-------- EXTRACTED DATA

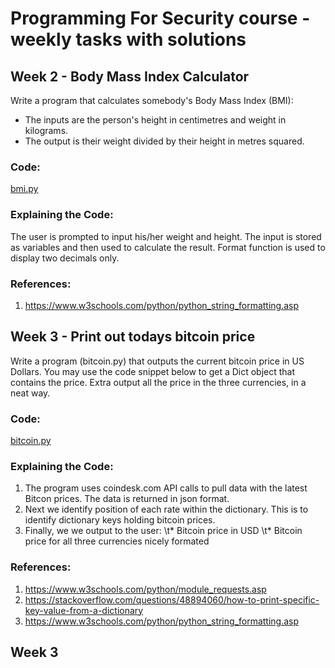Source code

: # Programming For Security course - weekly tasks with solutions

##  Week 2 - Body Mass Index Calculator
Write a program that calculates somebody's Body Mass Index (BMI):
* The inputs are the person's height in centimetres and weight in kilograms.
* The output  is their weight divided by their height in metres squared.

### Code:
[bmi.py](https://github.com/kodkoder/pforcs-problem-sheet/blob/main/bmi.py)

### Explaining the Code:
The user is prompted to input his/her weight and height. The input is stored as variables and then used to calculate the result. Format function is used to display two decimals only.

### References:
1.  https://www.w3schools.com/python/python_string_formatting.asp


##  Week 3 - Print out todays bitcoin price
Write a program (bitcoin.py) that outputs the current bitcoin price in US
Dollars. You may use the code snippet below to get a Dict object that contains the price.
Extra output all the price in the three currencies, in a neat way.

### Code:
[bitcoin.py](https://github.com/kodkoder/pforcs-problem-sheet/blob/main/bitcoin.py)

### Explaining the Code:
1. The program uses coindesk.com API calls to pull data with the latest Bitcon prices. The data is returned in json format. 
2. Next we identify position of each rate within the dictionary. This is to identify dictionary keys holding bitcoin prices.
3. Finally, we we output to the user:
\t* Bitcoin price in USD
\t* Bitcoin price for all three currencies nicely formated 

### References:
1. https://www.w3schools.com/python/module_requests.asp
2. https://stackoverflow.com/questions/48894060/how-to-print-specific-key-value-from-a-dictionary
3. https://www.w3schools.com/python/python_string_formatting.asp

##  Week 3 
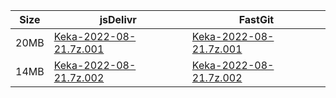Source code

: |    Size   |     jsDelivr  | FastGit |
|  ---  |  ---  |  ---  |
| 20MB | [Keka-2022-08-21.7z.001](https://cdn.jsdelivr.net/gh/mainians/Keka@main/Keka-2022-08-21.7z.001) | [Keka-2022-08-21.7z.001](https://raw.fastgit.org/mainians/Keka/main/Keka-2022-08-21.7z.001) |
| 14MB | [Keka-2022-08-21.7z.002](https://cdn.jsdelivr.net/gh/mainians/Keka@main/Keka-2022-08-21.7z.002) | [Keka-2022-08-21.7z.002](https://raw.fastgit.org/mainians/Keka/main/Keka-2022-08-21.7z.002) |
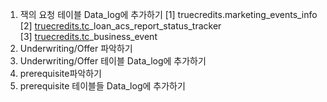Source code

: 1. 잭의 요청 테이블 Data_log에 추가하기
		[1] truecredits.marketing_events_info  
		[2] [truecredits.tc](http://truecredits.tc/)_loan_acs_report_status_tracker  
		[3] [truecredits.tc](http://truecredits.tc/)_business_event
2. Underwriting/Offer 파악하기
3. Underwriting/Offer 테이블 Data_log에 추가하기
4. prerequisite파악하기
5. prerequisite 테이블들 Data_log에 추가하기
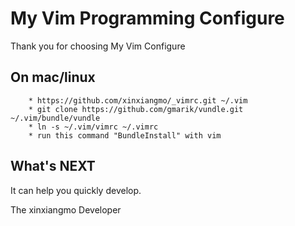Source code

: My Vim Programming Configure
============================

Thank you for choosing My Vim Configure


On mac/linux
------------

        * https://github.com/xinxiangmo/_vimrc.git ~/.vim
        * git clone https://github.com/gmarik/vundle.git ~/.vim/bundle/vundle
        * ln -s ~/.vim/vimrc ~/.vimrc
        * run this command "BundleInstall" with vim


What's NEXT
-----------

It can help you quickly develop.

The xinxiangmo Developer
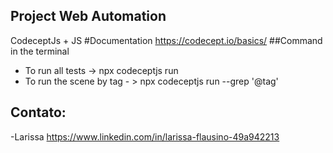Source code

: ## Project Web Automation 
CodeceptJs + JS
#Documentation
https://codecept.io/basics/
##Command in the terminal
- To run all tests -> npx codeceptjs run
- To run the scene by tag - > npx codeceptjs run --grep '@tag'
## Contato:
-Larissa 
https://www.linkedin.com/in/larissa-flausino-49a942213
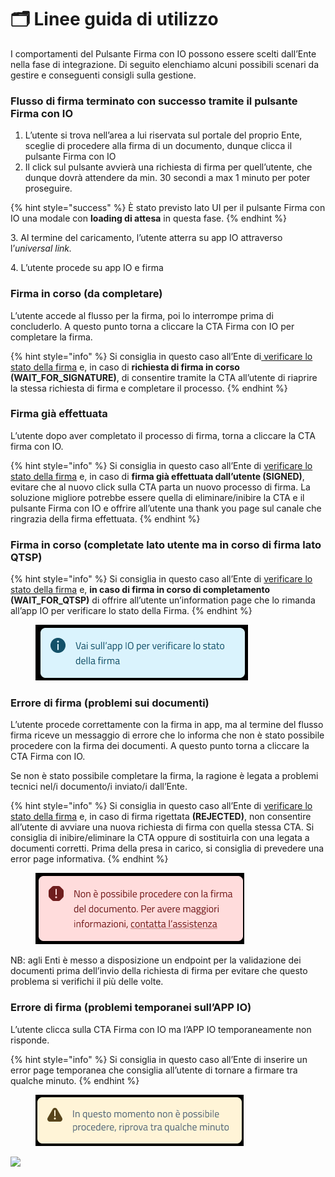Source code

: # 🗂 Linee guida di utilizzo

I comportamenti del Pulsante Firma con IO possono essere scelti dall’Ente nella fase di integrazione. Di seguito elenchiamo alcuni possibili scenari da gestire e conseguenti consigli sulla gestione.

### Flusso di firma terminato con successo tramite il pulsante Firma con IO <a href="#flusso-di-firma-cta-terminato-con-successo" id="flusso-di-firma-cta-terminato-con-successo"></a>

1. L’utente si trova nell’area a lui riservata sul portale del proprio Ente, sceglie di procedere alla firma di un documento, dunque clicca il pulsante Firma con IO
2. Il click sul pulsante avvierà una richiesta di firma per quell’utente, che dunque dovrà attendere da min. 30 secondi a max 1 minuto per poter proseguire.

{% hint style="success" %}
È stato previsto lato UI per il pulsante Firma con IO una modale con **loading di attesa** in questa fase.
{% endhint %}

&#x20;3\.  Al termine del caricamento, l’utente atterra su app IO attraverso l’_universal link._

&#x20;4\. L’utente procede su app IO e firma

### **Firma in corso (da completare)**

L’utente accede al flusso per la firma, poi lo interrompe prima di concluderlo. A questo punto torna a cliccare la CTA Firma con IO per completare la firma.

{% hint style="info" %}
Si consiglia in questo caso all’Ente di[ verificare lo stato della firma](https://app.gitbook.com/o/KXYtsf32WSKm6ga638R3/s/AdBuOCmwur7AhLlgfCeG/\~/changes/87/verificare-lo-stato-di-una-firma) e, in caso di **richiesta di firma in corso (WAIT\_FOR\_SIGNATURE)**, di consentire tramite la CTA all’utente di riaprire la stessa richiesta di firma e completare il processo.
{% endhint %}

### **Firma già effettuata**

L’utente dopo aver completato il processo di firma, torna a cliccare la CTA firma con IO.

{% hint style="info" %}
Si consiglia in questo caso all’Ente di [verificare lo stato della firma](https://app.gitbook.com/o/KXYtsf32WSKm6ga638R3/s/AdBuOCmwur7AhLlgfCeG/\~/changes/87/verificare-lo-stato-di-una-firma) e, in caso di **firma già effettuata dall’utente (SIGNED)**, evitare che al nuovo click sulla CTA parta un nuovo processo di firma. La soluzione migliore potrebbe essere quella di eliminare/inibire la CTA e il pulsante Firma con IO e offrire all’utente una thank you page sul canale che ringrazia della firma effettuata.
{% endhint %}

### **Firma in corso (completate lato utente ma in corso di firma lato QTSP)**

{% hint style="info" %}
Si consiglia in questo caso all’Ente di [verificare lo stato della firma](https://app.gitbook.com/o/KXYtsf32WSKm6ga638R3/s/AdBuOCmwur7AhLlgfCeG/\~/changes/87/verificare-lo-stato-di-una-firma) e, **in caso di firma in corso di completamento (WAIT\_FOR\_QTSP)** di offrire all’utente un’information page che lo rimanda all’app IO per verificare lo stato della Firma.
{% endhint %}

<figure><img src="../.gitbook/assets/Screenshot 2023-03-28 alle 17.42.12.png" alt=""><figcaption></figcaption></figure>

### **Errore di firma (problemi sui documenti)**

L’utente procede correttamente con la firma in app, ma al termine del flusso firma riceve un messaggio di errore che lo informa che non è stato possibile procedere con la firma dei documenti. A questo punto torna a cliccare la CTA Firma con IO.

Se non è stato possibile completare la firma, la ragione è legata a problemi tecnici nel/i documento/i inviato/i dall’Ente.&#x20;

{% hint style="info" %}
Si consiglia in questo caso all’Ente di [verificare lo stato della firma](https://app.gitbook.com/o/KXYtsf32WSKm6ga638R3/s/AdBuOCmwur7AhLlgfCeG/\~/changes/87/verificare-lo-stato-di-una-firma) e, in caso di firma rigettata **(REJECTED)**, non consentire all’utente di avviare una nuova richiesta di firma con quella stessa CTA. Si consiglia di inibire/eliminare la CTA oppure di sostituirla con una legata a documenti corretti. Prima della presa in carico, si consiglia di prevedere una error page informativa.
{% endhint %}

<figure><img src="../.gitbook/assets/Screenshot 2023-03-28 alle 17.40.30.png" alt=""><figcaption></figcaption></figure>

NB: agli Enti è messo a disposizione un endpoint per la validazione dei documenti prima dell’invio della richiesta di firma per evitare che questo problema si verifichi il più delle volte.

### **Errore di firma (problemi temporanei sull’APP IO)**

L’utente clicca sulla CTA Firma con IO ma l’APP IO temporaneamente non risponde.

{% hint style="info" %}
Si consiglia in questo caso all’Ente di inserire un error page temporanea che consiglia all’utente di tornare a firmare tra qualche minuto.
{% endhint %}

<figure><img src="../.gitbook/assets/Screenshot 2023-03-28 alle 17.41.10.png" alt=""><figcaption></figcaption></figure>



![](blob:https://pagopa.atlassian.net/6835ec2b-5567-453d-97c7-ccff5ae1b911#media-blob-url=true\&id=3e8028d1-e253-459c-82bb-b30301319d69\&collection=contentId-633110911\&contextId=633110911\&height=82\&width=333\&alt=)

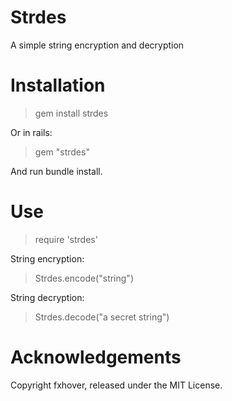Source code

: Strdes
======

A simple string encryption and decryption

Installation
============

> gem install strdes

Or in rails:

> gem "strdes"

And run bundle install. 

Use
====
> require 'strdes'


String encryption:
  
> Strdes.encode("string")

String decryption:
  
> Strdes.decode("a secret string")

Acknowledgements
================
Copyright fxhover, released under the MIT License.

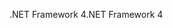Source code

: <span data-ttu-id="b899f-101">.NET Framework 4</span><span class="sxs-lookup"><span data-stu-id="b899f-101">.NET Framework 4</span></span>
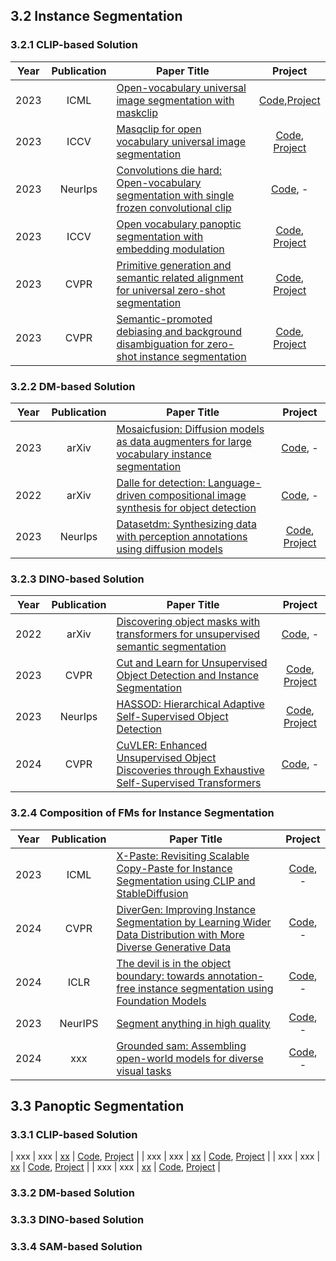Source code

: ## 3.2 Instance Segmentation
### 3.2.1 CLIP-based Solution
| Year  |    Publication     | Paper Title                                                                                                                                                                                                                                              |                                             Project                                              |
|-------|:------------------:|----------------------------------------------------------------------------------------------------------------------------------------------------------------------------------------------------------------------------------------------------------|:------------------------------------------------------------------------------------------------:|
| 2023  |       ICML      | [Open-vocabulary universal image segmentation with maskclip](https://dl.acm.org/doi/abs/10.5555/3618408.3618729)                                                                                                                                                   |                                               [Code](https://github.com/mlpc-ucsd/MaskCLIP),[Project](https://maskclip.github.io/)                                                |
| 2023  |       ICCV        | [Masqclip for open vocabulary universal image segmentation](https://openaccess.thecvf.com/content/ICCV2023/html/Xu_MasQCLIP_for_Open-Vocabulary_Universal_Image_Segmentation_ICCV_2023_paper.html)                                                                                                                                                    |                          [Code](https://github.com/mlpc-ucsd/MasQCLIP), [Project](https://masqclip.github.io/)                          |
| 2023  |       NeurIps        | [Convolutions die hard: Open-vocabulary segmentation with single frozen convolutional clip](https://proceedings.neurips.cc/paper_files/paper/2023/hash/661caac7729aa7d8c6b8ac0d39ccbc6a-Abstract-Conference.html)                                                                                                                                  |                 [Code](https://github.com/bytedance/fc-clip), -                  |
| 2023  |       ICCV        | [Open vocabulary panoptic segmentation with embedding modulation](https://openaccess.thecvf.com/content/ICCV2023/html/Chen_Open-vocabulary_Panoptic_Segmentation_with_Embedding_Modulation_ICCV_2023_paper.html)                                                                                                                                  |                 [Code](https://github.com/XavierCHEN34/OPSNet), [Project](https://opsnet-page.github.io/)                  |
| 2023  |       CVPR       | [Primitive generation and semantic related alignment for universal zero-shot segmentation](https://openaccess.thecvf.com/content/CVPR2023/html/He_Primitive_Generation_and_Semantic-Related_Alignment_for_Universal_Zero-Shot_Segmentation_CVPR_2023_paper.html)                                                                                                                                  |                 [Code](https://github.com/heshuting555/PADing), [Project](https://henghuiding.github.io/PADing/)                 |
| 2023  |       CVPR       | [Semantic-promoted debiasing and background disambiguation for zero-shot instance segmentation](https://openaccess.thecvf.com/content/CVPR2023/html/He_Semantic-Promoted_Debiasing_and_Background_Disambiguation_for_Zero-Shot_Instance_Segmentation_CVPR_2023_paper.html)                                                                                                                                  |                 [Code](https://github.com/heshuting555/D2Zero), [Project](https://henghuiding.github.io/D2Zero/)                  |

### 3.2.2 DM-based Solution
| Year  |    Publication     | Paper Title                                                                                                                                                                                                                                              |                                             Project                                              |
|-------|:------------------:|----------------------------------------------------------------------------------------------------------------------------------------------------------------------------------------------------------------------------------------------------------|:------------------------------------------------------------------------------------------------:|
| 2023  |        arXiv       | [Mosaicfusion: Diffusion models as data augmenters for large vocabulary instance segmentation](https://link.springer.com/article/10.1007/s11263-024-02223-3)                                                                                                                                  |                 [Code](https://github.com/Jiahao000/MosaicFusion), -                  |
| 2022  |       arXiv       | [Dalle for detection: Language-driven compositional image synthesis for object detection](https://arxiv.org/abs/2206.09592)                                                                                                                                  |                 [Code](https://github.com/gyhandy/Text2Image-for-Detection), -                  |
| 2023  |       NeurIps       | [Datasetdm: Synthesizing data with perception annotations using diffusion models](https://proceedings.neurips.cc/paper_files/paper/2023/hash/ab6e7ad2354f350b451b5a8e14d04f51-Abstract-Conference.html)                                                                                                                                  |                 [Code](https://github.com/showlab/DatasetDM), [Project](https://weijiawu.github.io/DatasetDM_page/)                  |


### 3.2.3 DINO-based Solution
| Year  |    Publication     | Paper Title                                                                                                                                                                                                                                              |                                             Project                                              |
|-------|:------------------:|----------------------------------------------------------------------------------------------------------------------------------------------------------------------------------------------------------------------------------------------------------|:------------------------------------------------------------------------------------------------:|
| 2022  |       arXiv       | [Discovering object masks with transformers for unsupervised semantic segmentation](https://arxiv.org/abs/2206.06363)                                                                                                                                  |                 [Code](https://github.com/wvangansbeke/MaskDistill), -                  |
| 2023  |       CVPR      | [Cut and Learn for Unsupervised Object Detection and Instance Segmentation](https://openaccess.thecvf.com/content/CVPR2023/html/Wang_Cut_and_Learn_for_Unsupervised_Object_Detection_and_Instance_Segmentation_CVPR_2023_paper.html)                                                                                                                                  |                 [Code](https://github.com/facebookresearch/CutLER), [Project](https://people.eecs.berkeley.edu/~xdwang/projects/CutLER/)                  |
| 2023  |       NeurIps       | [HASSOD: Hierarchical Adaptive Self-Supervised Object Detection](https://proceedings.neurips.cc/paper_files/paper/2023/hash/b9ecf4d84999a61783c360c3782e801e-Abstract-Conference.html)                                                                                                                                  |                 [Code](https://github.com/Shengcao-Cao/HASSOD), [Project](https://hassod-neurips23.github.io/)                  |
| 2024  |       CVPR       | [CuVLER: Enhanced Unsupervised Object Discoveries through Exhaustive Self-Supervised Transformers](https://openaccess.thecvf.com/content/CVPR2024/html/Arica_CuVLER_Enhanced_Unsupervised_Object_Discoveries_through_Exhaustive_Self-Supervised_Transformers_CVPR_2024_paper.html)                                                                                                                                  |                 [Code](https://github.com/shahaf-arica/CuVLER), -                  |

### 3.2.4 Composition of FMs for Instance Segmentation
| Year  |    Publication     | Paper Title                                                                                                                                                                                                                                              |                                             Project                                              |
|-------|:------------------:|----------------------------------------------------------------------------------------------------------------------------------------------------------------------------------------------------------------------------------------------------------|:------------------------------------------------------------------------------------------------:|
| 2023  |       ICML       | [X-Paste: Revisiting Scalable Copy-Paste for Instance Segmentation using CLIP and StableDiffusion](https://proceedings.mlr.press/v202/zhao23f.html)                                                                                                                                  |                 [Code](https://github.com/yoctta/XPaste), -                  |
| 2024  |       CVPR       | [DiverGen: Improving Instance Segmentation by Learning Wider Data Distribution with More Diverse Generative Data](https://openaccess.thecvf.com/content/CVPR2024/html/Fan_DiverGen_Improving_Instance_Segmentation_by_Learning_Wider_Data_Distribution_with_CVPR_2024_paper.html)                                                                                                                                  |                 [Code](https://github.com/aim-uofa/DiverGen), -                  |
| 2024  |       ICLR       | [The devil is in the object boundary: towards annotation-free instance segmentation using Foundation Models](https://arxiv.org/abs/2404.11957)                                                                                                                                  |                 [Code](https://github.com/chengshiest/zip-your-clip), -                  |
| 2023  |       NeurIPS       | [Segment anything in high quality](https://proceedings.neurips.cc/paper_files/paper/2023/hash/5f828e38160f31935cfe9f67503ad17c-Abstract-Conference.html)                                                                                                                                  |                 [Code](https://github.com/SysCV/sam-hq), -                  |
| 2024  |       xxx       | [Grounded sam: Assembling open-world models for diverse visual tasks](https://arxiv.org/abs/2401.14159)                                                                                                                                  |                 [Code](https://github.com/IDEA-Research/Grounded-Segment-Anything), -                  |

## 3.3 Panoptic Segmentation
### 3.3.1 CLIP-based Solution
| xxx  |       xxx       | [xx](xx)                                                                                                                                  |                 [Code](xx), [Project](xx)                  |
| xxx  |       xxx       | [xx](xx)                                                                                                                                  |                 [Code](xx), [Project](xx)                  |
| xxx  |       xxx       | [xx](xx)                                                                                                                                  |                 [Code](xx), [Project](xx)                  |
| xxx  |       xxx       | [xx](xx)                                                                                                                                  |                 [Code](xx), [Project](xx)                  |







### 3.3.2 DM-based Solution

### 3.3.3 DINO-based Solution

### 3.3.4 SAM-based Solution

----------------

--- ASSIGNED TASK ---
Where a line of the listing holds the string "Mass", copy that line.

--- RESPONSE ---
##  Week 2 - Body Mass Index Calculator
Write a program that calculates somebody's Body Mass Index (BMI):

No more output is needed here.